Records contained in a dataset
* * * * * * * * *
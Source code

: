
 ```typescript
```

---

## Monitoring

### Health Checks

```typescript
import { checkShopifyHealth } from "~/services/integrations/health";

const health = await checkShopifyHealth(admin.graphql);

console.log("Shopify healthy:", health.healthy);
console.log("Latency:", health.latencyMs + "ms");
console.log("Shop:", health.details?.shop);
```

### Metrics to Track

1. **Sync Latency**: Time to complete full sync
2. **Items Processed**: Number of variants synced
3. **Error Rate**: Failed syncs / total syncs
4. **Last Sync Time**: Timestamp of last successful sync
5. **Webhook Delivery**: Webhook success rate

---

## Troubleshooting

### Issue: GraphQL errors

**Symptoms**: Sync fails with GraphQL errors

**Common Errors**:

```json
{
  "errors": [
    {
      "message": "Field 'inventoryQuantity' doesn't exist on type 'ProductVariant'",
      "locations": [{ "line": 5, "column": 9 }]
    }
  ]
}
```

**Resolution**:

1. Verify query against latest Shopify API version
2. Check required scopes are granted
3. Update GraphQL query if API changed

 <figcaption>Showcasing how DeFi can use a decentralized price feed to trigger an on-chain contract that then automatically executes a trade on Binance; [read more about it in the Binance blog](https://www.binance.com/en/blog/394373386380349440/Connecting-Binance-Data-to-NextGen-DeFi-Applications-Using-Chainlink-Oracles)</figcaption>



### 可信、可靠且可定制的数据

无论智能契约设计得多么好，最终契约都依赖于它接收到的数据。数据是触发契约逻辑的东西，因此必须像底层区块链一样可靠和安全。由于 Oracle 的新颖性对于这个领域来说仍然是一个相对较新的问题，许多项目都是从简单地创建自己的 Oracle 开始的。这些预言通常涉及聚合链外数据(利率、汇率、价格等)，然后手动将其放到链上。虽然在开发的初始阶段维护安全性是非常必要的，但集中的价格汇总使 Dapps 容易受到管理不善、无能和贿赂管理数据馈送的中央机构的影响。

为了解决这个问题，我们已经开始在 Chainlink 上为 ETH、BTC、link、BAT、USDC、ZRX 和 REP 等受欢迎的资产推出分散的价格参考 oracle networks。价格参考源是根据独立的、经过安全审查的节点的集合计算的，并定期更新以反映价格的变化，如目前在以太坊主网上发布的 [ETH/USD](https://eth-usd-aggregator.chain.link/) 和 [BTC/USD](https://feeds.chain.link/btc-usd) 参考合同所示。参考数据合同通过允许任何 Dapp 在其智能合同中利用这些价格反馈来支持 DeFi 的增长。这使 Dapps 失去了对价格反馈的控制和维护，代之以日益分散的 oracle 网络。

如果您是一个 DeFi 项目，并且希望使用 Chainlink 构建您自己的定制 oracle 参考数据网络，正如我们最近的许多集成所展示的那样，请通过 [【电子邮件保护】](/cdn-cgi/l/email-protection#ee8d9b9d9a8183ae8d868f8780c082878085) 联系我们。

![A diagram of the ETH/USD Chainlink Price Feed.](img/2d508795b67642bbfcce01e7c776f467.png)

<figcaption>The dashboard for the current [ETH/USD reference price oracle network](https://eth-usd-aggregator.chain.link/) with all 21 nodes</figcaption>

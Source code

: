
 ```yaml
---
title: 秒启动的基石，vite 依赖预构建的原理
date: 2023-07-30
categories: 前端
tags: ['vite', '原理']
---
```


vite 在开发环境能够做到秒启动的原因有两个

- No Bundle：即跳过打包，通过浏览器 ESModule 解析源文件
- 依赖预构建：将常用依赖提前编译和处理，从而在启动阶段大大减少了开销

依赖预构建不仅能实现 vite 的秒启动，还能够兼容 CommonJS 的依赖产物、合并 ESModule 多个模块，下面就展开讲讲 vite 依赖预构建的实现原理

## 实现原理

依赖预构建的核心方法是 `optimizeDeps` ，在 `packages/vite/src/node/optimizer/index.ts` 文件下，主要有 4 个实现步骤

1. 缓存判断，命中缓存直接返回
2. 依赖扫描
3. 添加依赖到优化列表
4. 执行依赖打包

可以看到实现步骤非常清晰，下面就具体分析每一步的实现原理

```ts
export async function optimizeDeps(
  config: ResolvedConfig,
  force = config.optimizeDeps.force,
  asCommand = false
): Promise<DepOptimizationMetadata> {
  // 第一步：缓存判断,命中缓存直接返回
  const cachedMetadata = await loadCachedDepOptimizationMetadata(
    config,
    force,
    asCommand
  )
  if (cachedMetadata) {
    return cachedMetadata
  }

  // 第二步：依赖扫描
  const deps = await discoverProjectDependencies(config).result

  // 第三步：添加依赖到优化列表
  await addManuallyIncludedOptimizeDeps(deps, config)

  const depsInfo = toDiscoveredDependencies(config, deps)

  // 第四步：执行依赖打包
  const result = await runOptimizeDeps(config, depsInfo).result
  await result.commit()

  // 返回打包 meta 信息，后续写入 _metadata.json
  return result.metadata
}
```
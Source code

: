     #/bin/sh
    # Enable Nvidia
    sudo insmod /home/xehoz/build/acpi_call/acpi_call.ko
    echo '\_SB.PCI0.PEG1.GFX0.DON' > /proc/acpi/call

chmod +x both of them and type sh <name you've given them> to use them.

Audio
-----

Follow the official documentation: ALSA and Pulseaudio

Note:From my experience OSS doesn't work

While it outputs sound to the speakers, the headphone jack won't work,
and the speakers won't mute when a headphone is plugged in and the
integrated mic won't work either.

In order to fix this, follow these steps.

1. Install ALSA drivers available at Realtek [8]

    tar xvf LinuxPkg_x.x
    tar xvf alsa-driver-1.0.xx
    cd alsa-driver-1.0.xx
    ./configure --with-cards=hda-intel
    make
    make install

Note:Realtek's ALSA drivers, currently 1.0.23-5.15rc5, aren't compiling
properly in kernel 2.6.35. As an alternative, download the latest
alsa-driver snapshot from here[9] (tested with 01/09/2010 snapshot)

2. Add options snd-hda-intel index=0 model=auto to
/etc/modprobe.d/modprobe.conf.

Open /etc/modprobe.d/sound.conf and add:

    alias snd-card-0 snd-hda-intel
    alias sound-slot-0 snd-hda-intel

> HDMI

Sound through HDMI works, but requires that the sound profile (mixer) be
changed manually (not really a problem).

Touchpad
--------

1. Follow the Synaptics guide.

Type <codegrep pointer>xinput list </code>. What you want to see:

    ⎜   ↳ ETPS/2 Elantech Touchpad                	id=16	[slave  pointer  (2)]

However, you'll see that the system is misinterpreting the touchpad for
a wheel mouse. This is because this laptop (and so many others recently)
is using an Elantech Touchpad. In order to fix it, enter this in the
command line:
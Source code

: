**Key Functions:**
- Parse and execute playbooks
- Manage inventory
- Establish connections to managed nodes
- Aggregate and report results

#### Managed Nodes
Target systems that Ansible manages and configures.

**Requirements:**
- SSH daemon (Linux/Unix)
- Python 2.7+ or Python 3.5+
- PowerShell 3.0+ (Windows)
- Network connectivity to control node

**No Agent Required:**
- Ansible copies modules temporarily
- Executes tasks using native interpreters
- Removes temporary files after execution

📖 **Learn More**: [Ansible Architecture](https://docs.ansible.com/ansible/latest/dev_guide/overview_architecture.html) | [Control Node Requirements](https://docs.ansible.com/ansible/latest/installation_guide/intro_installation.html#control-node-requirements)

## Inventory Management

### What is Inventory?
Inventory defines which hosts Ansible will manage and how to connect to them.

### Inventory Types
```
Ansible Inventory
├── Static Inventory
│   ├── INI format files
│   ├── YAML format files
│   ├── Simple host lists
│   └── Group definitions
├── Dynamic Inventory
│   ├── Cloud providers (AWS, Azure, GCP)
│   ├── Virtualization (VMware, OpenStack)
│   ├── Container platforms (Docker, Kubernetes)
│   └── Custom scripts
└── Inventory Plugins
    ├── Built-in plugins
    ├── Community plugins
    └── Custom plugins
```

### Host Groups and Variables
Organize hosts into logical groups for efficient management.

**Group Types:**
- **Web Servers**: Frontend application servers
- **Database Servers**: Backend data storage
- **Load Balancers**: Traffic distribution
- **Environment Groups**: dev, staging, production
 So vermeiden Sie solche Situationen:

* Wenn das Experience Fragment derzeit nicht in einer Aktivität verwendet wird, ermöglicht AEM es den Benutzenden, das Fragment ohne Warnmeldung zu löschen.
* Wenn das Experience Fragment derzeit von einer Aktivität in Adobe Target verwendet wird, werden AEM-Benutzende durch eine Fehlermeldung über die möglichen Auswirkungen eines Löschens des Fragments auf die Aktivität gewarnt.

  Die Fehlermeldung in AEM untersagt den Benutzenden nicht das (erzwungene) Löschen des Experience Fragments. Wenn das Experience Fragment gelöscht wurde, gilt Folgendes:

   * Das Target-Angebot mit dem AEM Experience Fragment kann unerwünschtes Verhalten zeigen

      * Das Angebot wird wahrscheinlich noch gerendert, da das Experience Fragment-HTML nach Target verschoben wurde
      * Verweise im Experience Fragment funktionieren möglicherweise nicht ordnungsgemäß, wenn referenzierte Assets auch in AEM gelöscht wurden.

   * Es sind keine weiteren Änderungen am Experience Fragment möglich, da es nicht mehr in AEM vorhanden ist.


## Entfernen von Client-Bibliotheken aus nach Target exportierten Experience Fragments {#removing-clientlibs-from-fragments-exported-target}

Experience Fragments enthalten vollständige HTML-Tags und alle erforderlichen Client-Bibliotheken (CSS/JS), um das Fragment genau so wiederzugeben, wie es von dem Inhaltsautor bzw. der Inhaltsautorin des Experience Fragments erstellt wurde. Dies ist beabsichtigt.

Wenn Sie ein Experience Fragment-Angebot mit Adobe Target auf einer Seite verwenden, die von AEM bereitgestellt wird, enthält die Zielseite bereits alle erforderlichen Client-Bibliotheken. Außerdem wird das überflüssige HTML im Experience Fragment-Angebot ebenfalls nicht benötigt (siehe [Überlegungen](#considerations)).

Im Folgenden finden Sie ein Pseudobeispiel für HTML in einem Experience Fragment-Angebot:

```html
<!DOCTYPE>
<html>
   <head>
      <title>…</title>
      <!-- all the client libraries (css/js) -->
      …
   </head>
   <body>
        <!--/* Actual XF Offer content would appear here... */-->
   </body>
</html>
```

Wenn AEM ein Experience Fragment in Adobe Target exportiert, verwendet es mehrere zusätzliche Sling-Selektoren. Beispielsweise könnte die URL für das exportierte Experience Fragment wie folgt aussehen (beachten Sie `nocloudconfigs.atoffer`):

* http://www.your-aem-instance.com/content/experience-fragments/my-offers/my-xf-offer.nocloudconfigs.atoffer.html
* * * * * * * * *
Exercise
Word for word, restate the entries from the first line to the line that has "## Troubleshooting", both included, and nothing else.

Response to the exercise
Source code

:
 ```typescript
```

---

## Monitoring

### Health Checks

```typescript
import { checkShopifyHealth } from "~/services/integrations/health";

const health = await checkShopifyHealth(admin.graphql);

console.log("Shopify healthy:", health.healthy);
console.log("Latency:", health.latencyMs + "ms");
console.log("Shop:", health.details?.shop);
```

### Metrics to Track

1. **Sync Latency**: Time to complete full sync
2. **Items Processed**: Number of variants synced
3. **Error Rate**: Failed syncs / total syncs
4. **Last Sync Time**: Timestamp of last successful sync
5. **Webhook Delivery**: Webhook success rate

---

## Troubleshooting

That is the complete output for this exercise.